Каради остановил экипаж. Годенхаузен озабоченно покачал головой:

— В этих туфельках? Через поля? Будь благоразумна.

Но Алекса выпрыгнула из коляски еще до того, как каждый из мужчин попытался ей помочь.

— Я знаю одну дорогу через поля.

Николас тоже вышел из экипажа, в то время как Годенхаузен оставался сидеть.

— Я провожу вас.

— Нет, не надо. — Эти слова прозвучали почти невежливо. — Я пойду одна или вообще не пойду.

— Вы считаете, это будет хорошо явиться так неожиданно? Ваша бабушка только что пережила такой сильный шок…

— Разве они не знают, что я приезжаю?

— Конечно знают. Я их тут же известил. И все же…

Она движением руки оборвала его на полуслове и пошла.

— Мы должны вас здесь подождать? — крикнул Николас ей вослед.

— Нет! Я приду в замок сама. Не беспокойтесь, я хорошо знаю дорогу.

— Ей придется идти довольно далеко, — заметил Николас Годенхаузену. — И это после такой долгой поездки. Лучше я пошлю за ней коляску.

— Не делайте этого, я прошу вас. При ее душевном состоянии прогулка пойдет ей на пользу. Все это напомнит ей детство. И потом это не будет для нее утомительным. Вы не представляете, насколько она сильна.
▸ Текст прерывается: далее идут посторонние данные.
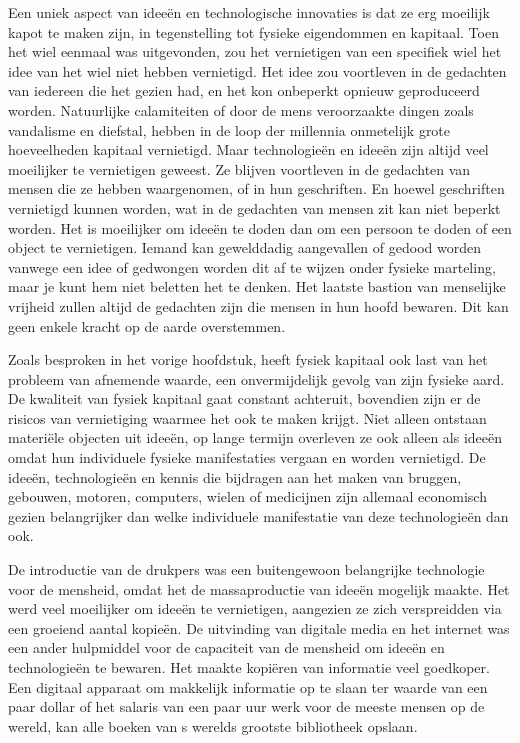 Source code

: \documentclass[
  a5paper,
  smalldemyvopaper,11pt,twoside,onecolumn,openright,extrafontsizes,
hidelinks]{memoir}
\begin{document}
Een uniek aspect van ideeën en technologische innovaties is dat ze erg
moeilijk kapot te maken zijn, in tegenstelling tot fysieke eigendommen
en kapitaal. Toen het wiel eenmaal was uitgevonden, zou het vernietigen
van een specifiek wiel het idee van het wiel niet hebben vernietigd. Het
idee zou voortleven in de gedachten van iedereen die het gezien had, en
het kon onbeperkt opnieuw geproduceerd worden. Natuurlijke calamiteiten
of door de mens veroorzaakte dingen zoals vandalisme en diefstal, hebben
in de loop der millennia onmetelijk grote hoeveelheden kapitaal
vernietigd. Maar technologieën en ideeën zijn altijd veel moeilijker te
vernietigen geweest. Ze blijven voortleven in de gedachten van mensen
die ze hebben waargenomen, of in hun geschriften. En hoewel geschriften
vernietigd kunnen worden, wat in de gedachten van mensen zit kan niet
beperkt worden. Het is moeilijker om ideeën te doden dan om een persoon
te doden of een object te vernietigen. Iemand kan gewelddadig
aangevallen of gedood worden vanwege een idee of gedwongen worden dit af
te wijzen onder fysieke marteling, maar je kunt hem niet beletten het te
denken. Het laatste bastion van menselijke vrijheid zullen altijd de
gedachten zijn die mensen in hun hoofd bewaren. Dit kan geen enkele
kracht op de aarde overstemmen.

Zoals besproken in het vorige hoofdstuk, heeft fysiek kapitaal ook last
van het probleem van afnemende waarde, een onvermijdelijk gevolg van
zijn fysieke aard. De kwaliteit van fysiek kapitaal gaat constant
achteruit, bovendien zijn er de risicos van vernietiging waarmee het ook
te maken krijgt. Niet alleen ontstaan materiële objecten uit ideeën, op
lange termijn overleven ze ook alleen als ideeën omdat hun individuele
fysieke manifestaties vergaan en worden vernietigd. De ideeën,
technologieën en kennis die bijdragen aan het maken van bruggen,
gebouwen, motoren, computers, wielen of medicijnen zijn allemaal
economisch gezien belangrijker dan welke individuele manifestatie van
deze technologieën dan ook.

De introductie van de drukpers was een buitengewoon belangrijke
technologie voor de mensheid, omdat het de massaproductie van ideeën
mogelijk maakte. Het werd veel moeilijker om ideeën te vernietigen,
aangezien ze zich verspreidden via een groeiend aantal kopieën. De
uitvinding van digitale media en het internet was een ander hulpmiddel
voor de capaciteit van de mensheid om ideeën en technologieën te
bewaren. Het maakte kopiëren van informatie veel goedkoper. Een digitaal
apparaat om makkelijk informatie op te slaan ter waarde van een paar
dollar of het salaris van een paar uur werk voor de meeste mensen op de
wereld, kan alle boeken van s werelds grootste bibliotheek opslaan.
\end{document}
Я имею в виду физически, особенно для такой хрупкой женщины.

— Такой же была и Беата. — Николас забрался опять в экипаж, и они продолжили путь. — В Беате было много венгерского — живость, ум, чувство юмора. Она совсем не такая, как наши женщины. Они удручающе уравновешенны. Другими словами, просто скучны.

Впервые со смерти Беаты Николас говорил о ней с чужим человеком. То, что он говорил о жене в прошедшем времени, только усливало боль. Его поразило, что он вообще мог говорить о Беате. Может быть, причиной этого был Годенхаузен. Иногда поделиться чем-то гораздо легче с незнакомыми, чем с близкими. Или все происходило оттого, что этот человек знал alter egoБеаты — в библейском смысле?

— Алекса отнюдь не из таких женщин. — Годенхаузен покачал головой. — Но, как говорится, varium el mutabile semper femina. [2]Нельзя сказать, что она капризна, скорее, немного своенравна. Но как раз это мне и нравится в ней, это часть ее шарма.

Какое-то время они молчали. Карета катилась теперь по прямой дороге, идущей вдоль стены парка. Видны были поля картофеля, кукурузы и люцерны, между ними располагались виноградники и луга. Вдали видно было, как Алекса, выйдя из зеленого моря кукурузы, вошла в розовый сад перед домом Рети. Ветер раздувал ее черное платье и развевал вуаль. Издали она напоминала летящую ворону.

Чтобы как-то прервать молчание, Николас осведомился о некоторых общих знакомых в Берлине; когда же он упомянул князя Ойленбурга, по лицу майора скользнула легкая улыбка.